A macro catalyst hit the market on May 20. That day, former President Donald Trump pledged on social media to end the Iran war quickly. The news sparked an initial wave of crypto short liquidations. Roughly $184.59 million in shorts were wiped out in 24 hours, with Bitcoin-USDT shorts taking the largest hit.

Heavy Short Leverage Stacked Above Bitcoin

Alphractal CEO Joao Wedson analyzed the leverage map around Bitcoin. According to his data, the broader market shows roughly $9.35 billion in potential short liquidations stacked above the current price. In contrast, about $12.73 billion in long liquidations sit further below. This imbalance leans toward an upside squeeze if price moves higher.

The same pattern appears on Binance, the largest derivatives venue. Over the past seven days, cumulative short liquidation leverage on the BTC/USDT perpetual pair was $2.16 billion, compared to just $1.28 billion in cumulative long liquidation leverage. Short leverage runs roughly 1.7 times the long, with most of it clustered above the current price rather than scattered around it.

Long-Term Accumulation Signals Strength

Underneath the price chop, long-term holders have been steadily adding to their balances. The Bitcoin Hodler Net Position Change, a Glassnode metric, has climbed since early May. On May 4, the indicator read 22,365 BTC. By May 20, it had risen to 29,782 BTC, a 33.2% increase in just over two weeks.

A rising Hodler Net Position Change while price remains weak is a classic accumulation signal. It suggests that investors with the longest time horizons see current Bitcoin levels as worth picking up, even as the chart remains inside a falling channel.

Why the World Catches Up Later

While Bitcoin holds a mechanical advantage in moving first, the broader benefits of an actual Iran peace deal would take longer to reach the global economy.
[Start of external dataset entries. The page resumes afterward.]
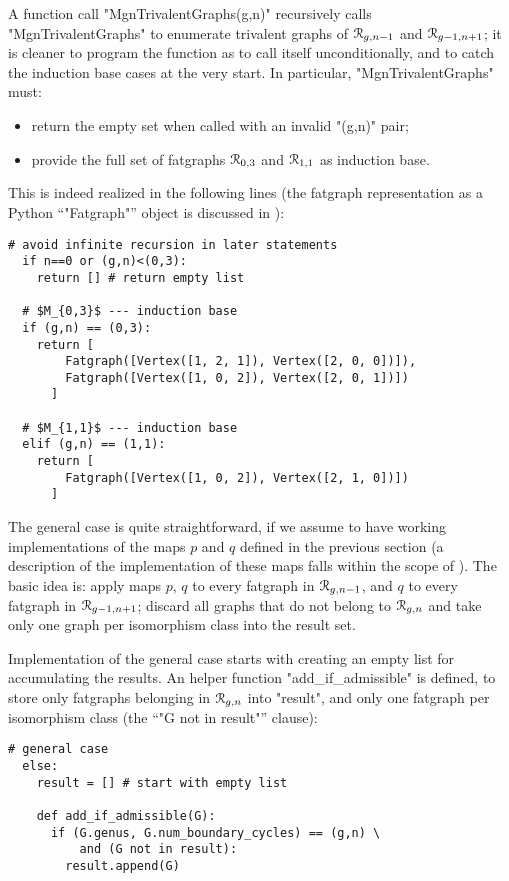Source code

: A function call "MgnTrivalentGraphs(g,n)" recursively calls
"MgnTrivalentGraphs" to enumerate trivalent graphs of $\mathcal{R}_{g,n-1}$
and $\mathcal{R}_{g-1,n+1}$; it is cleaner to program the function as to call itself
unconditionally, and to catch the induction base cases at the very
start.  In particular, "MgnTrivalentGraphs" must:
\begin{itemize}
\item return the empty set when called with an invalid "(g,n)" pair;
\item provide the full set of fatgraphs $\mathcal{R}_{0,3}$ and $\mathcal{R}_{1,1}$ as
  induction base.
\end{itemize}
This is indeed realized in the following lines (the fatgraph
representation as a Python ``"Fatgraph"'' object is discussed in
):
\begin{lstlisting}[name=MgnTrivalentGraphs,firstnumber=6]
  # avoid infinite recursion in later statements
  if n==0 or (g,n)<(0,3):
    return [] # return empty list

  # $M_{0,3}$ --- induction base
  if (g,n) == (0,3):
    return [ 
        Fatgraph([Vertex([1, 2, 1]), Vertex([2, 0, 0])]),
        Fatgraph([Vertex([1, 0, 2]), Vertex([2, 0, 1])]) 
      ]

  # $M_{1,1}$ --- induction base
  elif (g,n) == (1,1):
    return [ 
        Fatgraph([Vertex([1, 0, 2]), Vertex([2, 1, 0])]) 
      ]
\end{lstlisting}

The general case is quite straightforward, if we assume to have
working implementations of the maps $p$ and $q$ defined in the
previous section (a description of the implementation of these maps
falls within the scope of ).  The basic
idea is: apply maps $p$, $q$ to every fatgraph in $\mathcal{R}_{g,n-1}$, and
$q$ to every fatgraph in $\mathcal{R}_{g-1,n+1}$; discard all graphs that do
not belong to $\mathcal{R}_{g,n}$ and take only one graph per isomorphism class
into the result set.

Implementation of the general case starts with creating an empty list
for accumulating the results.  An helper function
"add_if_admissible" is defined, to store only fatgraphs belonging in
$\mathcal{R}_{g,n}$ into "result", and only one fatgraph per isomorphism
class (the ``"G not in result"'' clause):
\begin{lstlisting}[name=MgnTrivalentGraphs,firstnumber=22]
  # general case
  else:
    result = [] # start with empty list

    def add_if_admissible(G):
      if (G.genus, G.num_boundary_cycles) == (g,n) \
          and (G not in result):
        result.append(G)
      
\end{lstlisting}

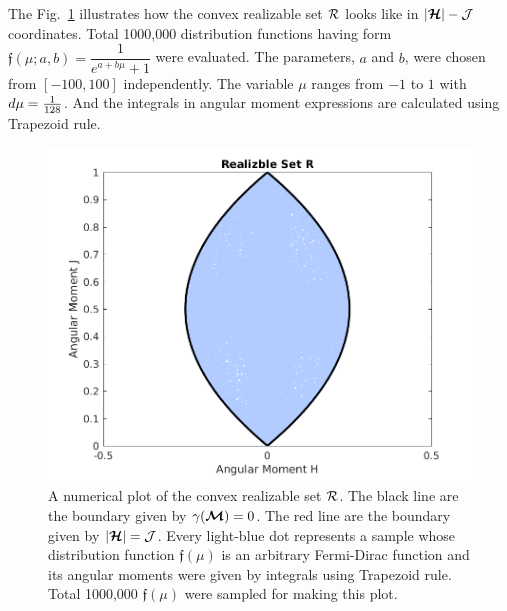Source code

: The Fig.~\ref{fig:RealizableSetFermionic} illustrates how the convex realizable set $\cR$ looks like in $|\boldsymbol{\mathcal{H}}| - \mathcal{J}$ coordinates.
Total 1000,000 distribution functions having form $\mathfrak{f}(\mu;a,b) = \dfrac{1}{e^{a+b\mu}+1}$ were evaluated.
The parameters, $a$ and $b$, were chosen from $[-100,100]$ independently.
The variable $\mu$ ranges from $-1$ to $1$ with $d\mu=\frac{1}{128}$.
And the integrals in angular moment expressions are calculated using Trapezoid rule.
\begin{figure}
\centering
\includegraphics[width=1.0\linewidth]{figures/RealizableSetFermionic}
\caption[Numerical plot of the convex realizable set $\cR$.]{
A numerical plot of the convex realizable set $\cR$.
The black line are the boundary given by $\gamma(\boldsymbol{\mathcal{M}}) = 0$. 
The red line are the boundary given by $|\boldsymbol{\mathcal{H}}| = \mathcal{J}$.
Every light-blue dot represents a sample whose distribution function $\mathfrak{f}(\mu)$ is an arbitrary Fermi-Dirac function and its angular moments were given by integrals using Trapezoid rule.
Total 1000,000 $\mathfrak{f}(\mu)$ were sampled for making this plot.}
\label{fig:RealizableSetFermionic}
\end{figure}

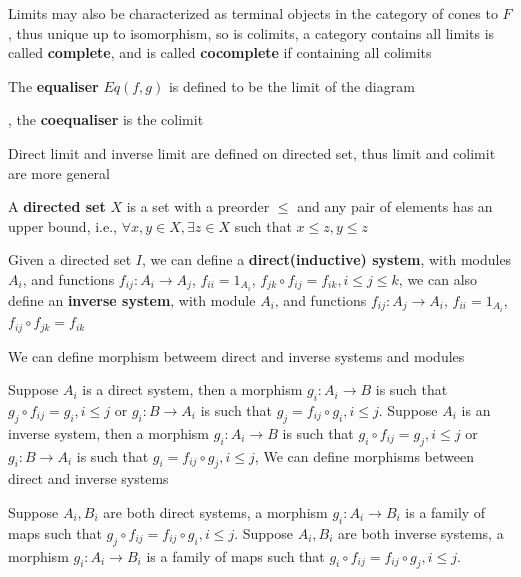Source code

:\documentclass[main]{subfiles}
\begin{document}
\begin{definition}
\begin{center}
\end{center}
Limits may also be characterized as terminal objects in the category of cones to $F$, thus unique up to isomorphism, so is colimits, a category contains all limits is called \textbf{complete}, and is called \textbf{cocomplete} if containing all colimits \par
The \textbf{equaliser} $Eq(f,g)$ is defined to be the limit of the diagram , the \textbf{coequaliser} is the colimit
\end{definition}

\begin{remark}
Direct limit and inverse limit are defined on directed set, thus limit and colimit are more general
\end{remark}

\begin{definition}
A \textbf{directed set} $X$ is a set with a preorder $\leq$ and any pair of elements has an upper bound, i.e., $\forall x,y\in X,\exists z\in X$ such that $x\leq z,y\leq z$
\end{definition}

\begin{definition}
Given a directed set $I$, we can define a \textbf{direct(inductive) system}, with modules $A_i$, and functions $f_{ij}:A_i\to A_j$, $f_{ii}=1_{A_i}$, $f_{jk}\circ f_{ij}=f_{ik},i\leq j\leq k$, we can also define an \textbf{inverse system}, with module $A_i$, and functions $f_{ij}:A_j\to A_i$, $f_{ii}=1_{A_i}$, $f_{ij}\circ f_{jk}=f_{ik}$ \par
We can define morphism betweem direct and inverse systems and modules \par
Suppose $A_i$ is a direct system, then a morphism $g_i:A_i\to B$ is such that $g_j\circ f_{ij}=g_i,i\leq j$ or $g_i:B\to A_i$ is such that $g_j=f_{ij}\circ g_i,i\leq j$. Suppose $A_i$ is an inverse system, then a morphism $g_i:A_i\to B$ is such that $g_i\circ f_{ij}=g_j,i\leq j$ or $g_i:B\to A_i$ is such that $g_i=f_{ij}\circ g_j,i\leq j$, 
We can define morphisms between direct and inverse systems \par
Suppose $A_i,B_i$ are both direct systems, a morphism $g_i:A_i\to B_i$ is a family of maps such that $g_j\circ f_{ij}=f_{ij}\circ g_i,i\leq j$. Suppose $A_i,B_i$ are both inverse systems, a morphism $g_i:A_i\to B_i$ is a family of maps such that $g_i\circ f_{ij}=f_{ij}\circ g_j,i\leq j$. 
\end{definition}
\end{document}
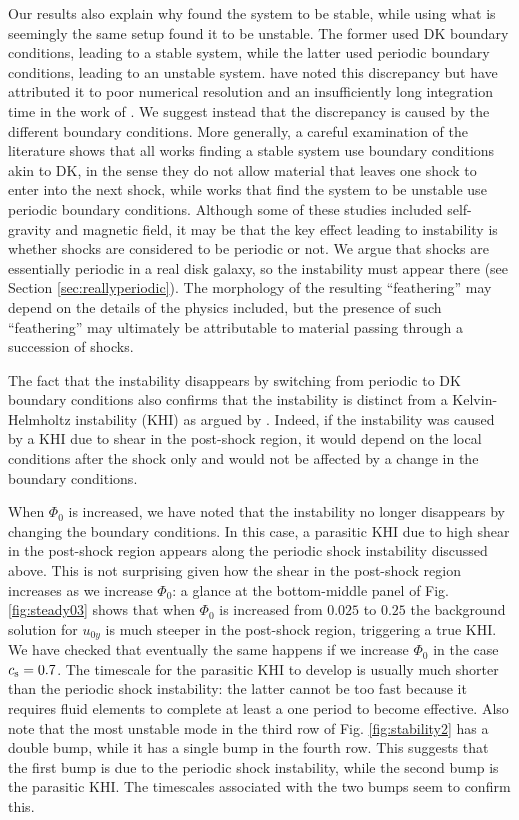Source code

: \documentclass[useAMS,usenatbib]{mn2e}
\begin{document}
Our results also explain why \cite{DwarkadasBalbus1996} found the system to be stable, while \cite{KimKimKim2014} using what is seemingly the same setup found it to be unstable. The former used DK boundary conditions, leading to a stable system, while the latter used periodic boundary conditions, leading to an unstable system. \cite{KimKimKim2014} have noted this discrepancy but have attributed it to poor numerical resolution and an insufficiently long integration time in the work of \cite{DwarkadasBalbus1996}. We suggest instead that the discrepancy is caused by the different boundary conditions. More generally, a careful examination of the literature shows that all works finding a stable system \citep{BalbusCowie1985,Balbus1988} use boundary conditions akin to DK, in the sense they do not allow material that leaves one shock to enter into the next shock, while works that find the system to be unstable \citep{LeeShu2012,KimKimKim2014,KimKimElmegreen2015} use periodic boundary conditions. Although some of these studies included self-gravity and magnetic field, it may be that the key effect leading to instability is whether shocks are considered to be periodic or not. We argue that shocks are essentially periodic in a real disk galaxy, so the instability must appear there (see Section \ref{sec:reallyperiodic}). The morphology of the resulting ``feathering'' may depend on the details of the physics included, but the presence of such ``feathering'' may ultimately be attributable to material passing through a succession of shocks. 

The fact that the instability disappears by switching from periodic to DK boundary conditions also confirms that the instability is distinct from a Kelvin-Helmholtz instability (KHI) as argued by \cite{KimKimKim2014}. Indeed, if the instability was caused by a KHI due to shear in the post-shock region, it would depend on the local conditions after the shock only and would not be affected by a change in the boundary conditions. 

When $\Phi_0$ is increased, we have noted that the instability no longer disappears by changing the boundary conditions. In this case, a parasitic KHI due to high shear in the post-shock region appears along the periodic shock instability discussed above. This is not surprising given how the shear in the post-shock region increases as we increase $\Phi_0$: a glance at the bottom-middle panel of Fig. \ref{fig:steady03} shows that when $\Phi_0$ is increased from $0.025$ to $0.25$ the background solution for $u_{0y}$ is much steeper in the post-shock region, triggering a true KHI. We have checked that eventually the same happens if we increase $\Phi_0$ in the case $c_{\rm s}=0.7$. The timescale for the parasitic KHI to develop is usually much shorter than the periodic shock instability: the latter cannot be too fast because it requires fluid elements to complete at least a one period to become effective. Also note that the most unstable mode in the third row of Fig. \ref{fig:stability2} has a double bump, while it has a single bump in the fourth row. This suggests that the first bump is due to the periodic shock instability, while the second bump is the parasitic KHI. The timescales associated with the two bumps seem to confirm this.
\end{document}
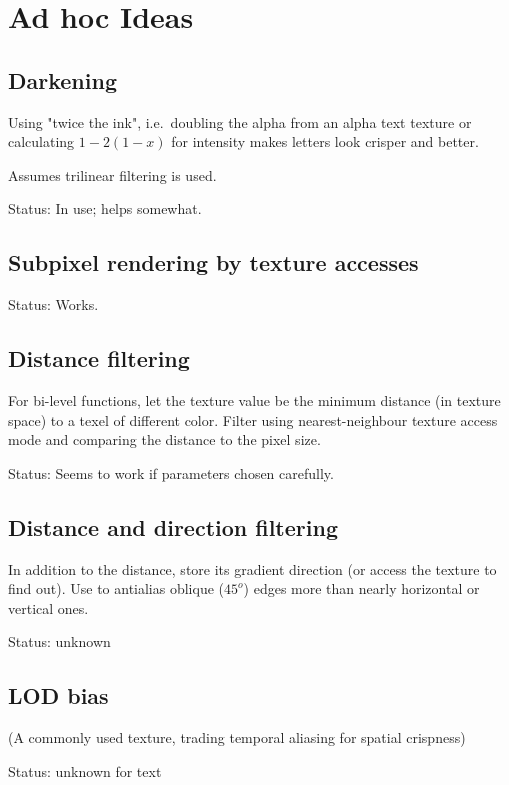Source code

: \documentclass{article}
\begin{document}
\section{Ad hoc Ideas}


\subsection{Darkening}

Using "twice the ink", i.e.~doubling the alpha from an alpha text 
texture or calculating $1-2(1-x)$ for intensity makes
letters look crisper and better.

Assumes trilinear filtering is used.

Status: In use; helps somewhat.

\subsection{Subpixel rendering by texture accesses}

Status: Works.


\subsection{Distance filtering}

For bi-level functions, let the texture value be the minimum
distance (in texture space) to a texel of different color.
Filter using nearest-neighbour texture access mode and comparing
the distance to the pixel size.

Status: Seems to work if parameters chosen carefully.

\subsection{Distance and direction filtering}

In addition to the distance, store its gradient direction
(or access the texture to find out). Use to antialias
oblique ($45^o$) edges more than nearly horizontal or vertical ones.

Status: unknown

\subsection{LOD bias}

(A commonly used texture, trading temporal aliasing for spatial crispness)

Status: unknown for text
\end{document}

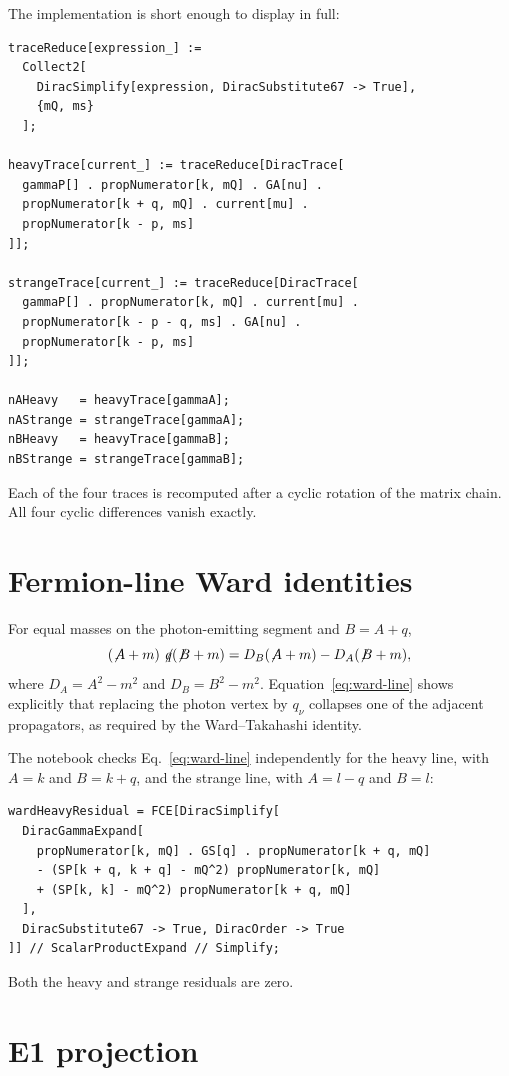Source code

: \documentclass[11pt]{article}
\begin{document}
The implementation is short enough to display in full:
\begin{lstlisting}
traceReduce[expression_] :=
  Collect2[
    DiracSimplify[expression, DiracSubstitute67 -> True],
    {mQ, ms}
  ];

heavyTrace[current_] := traceReduce[DiracTrace[
  gammaP[] . propNumerator[k, mQ] . GA[nu] .
  propNumerator[k + q, mQ] . current[mu] .
  propNumerator[k - p, ms]
]];

strangeTrace[current_] := traceReduce[DiracTrace[
  gammaP[] . propNumerator[k, mQ] . current[mu] .
  propNumerator[k - p - q, ms] . GA[nu] .
  propNumerator[k - p, ms]
]];

nAHeavy   = heavyTrace[gammaA];
nAStrange = strangeTrace[gammaA];
nBHeavy   = heavyTrace[gammaB];
nBStrange = strangeTrace[gammaB];
\end{lstlisting}
Each of the four traces is recomputed after a cyclic rotation of the matrix
chain.  All four cyclic differences vanish exactly.

\section{Fermion-line Ward identities}

For equal masses on the photon-emitting segment and $B=A+q$,
\begin{equation}
  (\not\!A+m)\not\!q(\not\!B+m)
  =D_B(\not\!A+m)-D_A(\not\!B+m),
  \label{eq:ward-line}
\end{equation}
where $D_A=A^2-m^2$ and $D_B=B^2-m^2$.  Equation~\eqref{eq:ward-line}
shows explicitly that replacing the photon vertex by $q_\nu$ collapses one of
the adjacent propagators, as required by the Ward--Takahashi identity.

The notebook checks Eq.~\eqref{eq:ward-line} independently for the heavy line,
with $A=k$ and $B=k+q$, and the strange line, with $A=l-q$ and $B=l$:
\begin{lstlisting}
wardHeavyResidual = FCE[DiracSimplify[
  DiracGammaExpand[
    propNumerator[k, mQ] . GS[q] . propNumerator[k + q, mQ]
    - (SP[k + q, k + q] - mQ^2) propNumerator[k, mQ]
    + (SP[k, k] - mQ^2) propNumerator[k + q, mQ]
  ],
  DiracSubstitute67 -> True, DiracOrder -> True
]] // ScalarProductExpand // Simplify;
\end{lstlisting}
Both the heavy and strange residuals are zero.

\section{E1 projection}
\end{document}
Trump himself flagged this chain in his statement, predicting that oil prices would plummet when an agreement is reached.

The transmission path through traditional markets goes like this: lower oil prices feed into lower headline inflation. Lower inflation gives the Federal Reserve room to ease policy. Easier policy expectations lift equities, compress credit spreads, and weaken the dollar. Each step takes days to weeks to fully price in.

Bitcoin has no such gating mechanism. The leverage is already sitting in perpetual futures. The holders are already adding to balances. The cascade waits for a single price tick rather than a Fed meeting.

How a 4% Move Could Trigger a Cascade

Current price sits at $77,808 on the 8-hour chart. It is already just above the 100-period exponential moving average (EMA) at $77,685. The immediate hurdles sit just overhead. The 20-period EMA at $77,911 and the 50-period EMA at $78,529 form the first wall of resistance.

The upper trendline of the falling channel aligns with the 0.618 Fibonacci level at $80,889. That requires a near 4% move from current price. This is the cascade trigger zone. A clean break above $80,889 likely starts the short liquidation domino. The next major target sits at $83,914, the 1.0 Fibonacci level.

On the downside, Bitcoin needs to hold the 0.236 Fibonacci level at $77,864 and the channel low at $75,995. A break of $75,995 reactivates the bearish channel structure.

There is a pattern nuance worth flagging though. A falling channel does not automatically resolve bullishly. Volume needs to confirm any breakout. The 8-hour candles climbing back up on weakening volume warrant caution on near-term strength. The $80,889 level separates a controlled grind inside the channel from a fast squeeze fueled by stacked shorts.